Minimizing average depth of a decision tree: when is greedy optimal?

65 Views Asked by At

Fix parameters $m$ and $n$. Consider a finite set $A$ and a set of attributes $f_1,\ldots,f_m$ where $f_i: A \rightarrow [n]$. We want to construct a decision tree $T$ with minimum average depth.

We choose an element $a \in A$ uniformly at random. The element $a$ is of course hidden from $T$, but at each node of $T$, we are allowed to query $f_i(a)$ for some $i \in [m]$ of our choice.

We are given that for any $a \neq a' \in A$, there exists at least one $f_i$ such that $f_i(a) \neq f_i(a')$. So we can always distinguish between two elements in $A$.

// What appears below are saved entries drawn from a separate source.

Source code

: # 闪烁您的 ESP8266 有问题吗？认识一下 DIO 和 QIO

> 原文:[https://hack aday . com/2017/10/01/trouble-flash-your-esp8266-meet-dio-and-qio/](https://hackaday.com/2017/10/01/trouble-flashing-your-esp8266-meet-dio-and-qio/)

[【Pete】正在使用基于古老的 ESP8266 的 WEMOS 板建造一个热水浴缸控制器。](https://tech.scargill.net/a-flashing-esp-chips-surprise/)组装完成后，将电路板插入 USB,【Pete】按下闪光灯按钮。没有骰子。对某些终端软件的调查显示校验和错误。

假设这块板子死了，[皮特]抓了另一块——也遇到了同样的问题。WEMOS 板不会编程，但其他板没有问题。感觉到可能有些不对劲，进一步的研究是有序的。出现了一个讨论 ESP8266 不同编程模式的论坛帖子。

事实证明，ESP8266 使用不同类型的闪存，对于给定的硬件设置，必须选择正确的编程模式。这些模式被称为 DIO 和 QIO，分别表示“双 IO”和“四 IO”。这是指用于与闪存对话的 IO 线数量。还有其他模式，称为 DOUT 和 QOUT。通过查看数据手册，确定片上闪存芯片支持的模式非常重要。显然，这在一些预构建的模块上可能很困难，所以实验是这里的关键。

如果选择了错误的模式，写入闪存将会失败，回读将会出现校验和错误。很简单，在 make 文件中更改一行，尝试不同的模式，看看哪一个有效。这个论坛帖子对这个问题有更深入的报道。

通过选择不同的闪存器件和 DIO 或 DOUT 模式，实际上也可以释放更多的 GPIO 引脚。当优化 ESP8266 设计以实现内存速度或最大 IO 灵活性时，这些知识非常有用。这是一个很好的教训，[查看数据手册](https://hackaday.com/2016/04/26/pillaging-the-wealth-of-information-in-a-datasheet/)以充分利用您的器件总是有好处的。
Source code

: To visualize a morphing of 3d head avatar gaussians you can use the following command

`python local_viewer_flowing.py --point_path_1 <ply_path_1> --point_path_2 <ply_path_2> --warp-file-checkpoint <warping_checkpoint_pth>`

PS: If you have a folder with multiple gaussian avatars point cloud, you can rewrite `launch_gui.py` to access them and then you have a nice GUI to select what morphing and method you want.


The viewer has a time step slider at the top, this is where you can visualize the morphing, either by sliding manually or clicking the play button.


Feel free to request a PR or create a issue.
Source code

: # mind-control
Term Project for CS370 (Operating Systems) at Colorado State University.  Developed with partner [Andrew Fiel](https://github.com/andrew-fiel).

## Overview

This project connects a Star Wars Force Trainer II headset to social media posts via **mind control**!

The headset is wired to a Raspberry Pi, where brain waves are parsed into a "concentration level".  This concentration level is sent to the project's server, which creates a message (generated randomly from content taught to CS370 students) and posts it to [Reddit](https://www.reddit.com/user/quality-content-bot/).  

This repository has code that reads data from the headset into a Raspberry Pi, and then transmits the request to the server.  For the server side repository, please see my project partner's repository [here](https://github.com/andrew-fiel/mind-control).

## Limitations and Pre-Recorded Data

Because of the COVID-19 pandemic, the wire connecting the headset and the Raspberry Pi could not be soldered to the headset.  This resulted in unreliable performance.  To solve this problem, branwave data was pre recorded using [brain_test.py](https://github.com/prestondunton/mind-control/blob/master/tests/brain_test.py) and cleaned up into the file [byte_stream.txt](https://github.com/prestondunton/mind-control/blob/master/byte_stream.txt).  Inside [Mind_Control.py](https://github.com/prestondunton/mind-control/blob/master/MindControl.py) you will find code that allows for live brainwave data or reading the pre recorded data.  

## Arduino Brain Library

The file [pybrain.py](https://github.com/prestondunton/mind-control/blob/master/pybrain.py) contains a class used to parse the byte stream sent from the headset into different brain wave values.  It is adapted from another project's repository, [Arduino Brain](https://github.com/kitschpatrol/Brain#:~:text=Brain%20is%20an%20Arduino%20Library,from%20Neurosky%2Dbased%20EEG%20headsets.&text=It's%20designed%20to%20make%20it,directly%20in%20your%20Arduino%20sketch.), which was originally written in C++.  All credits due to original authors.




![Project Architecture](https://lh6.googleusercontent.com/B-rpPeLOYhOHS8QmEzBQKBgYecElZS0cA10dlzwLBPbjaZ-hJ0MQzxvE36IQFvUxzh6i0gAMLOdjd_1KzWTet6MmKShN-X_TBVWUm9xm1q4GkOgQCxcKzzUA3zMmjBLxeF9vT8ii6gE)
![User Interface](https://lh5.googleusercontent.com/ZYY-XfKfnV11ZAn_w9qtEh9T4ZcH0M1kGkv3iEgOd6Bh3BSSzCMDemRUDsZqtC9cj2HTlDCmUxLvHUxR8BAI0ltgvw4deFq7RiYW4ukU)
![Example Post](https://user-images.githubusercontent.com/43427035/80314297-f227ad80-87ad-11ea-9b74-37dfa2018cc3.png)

Suppose we construct our decision tree in the standard way where we maximize information gain at every single stage: that is, at any level, if we have restricted our search space to some $A' \subset A$, we split based on the attribute with the most entropy. To be precise, fix a function $f_i$ and let $A_j = f_i^{-1}(j) \cap A'$ for $j \in [n]$. Let $J = \{j: A_j \neq \varnothing\}$. Then the entropy is given by $H(f_i) = -\sum_{j \in J} \frac{|A_j|}{|A'|} \log_2\left(\frac{|A_j|}{|A'|}\right)$. We choose the $f_i$ that maximizes $H(f_i)$ at this node. To emphasize, at a particular node, we are only allowed to split based on the result of one function $f_i$.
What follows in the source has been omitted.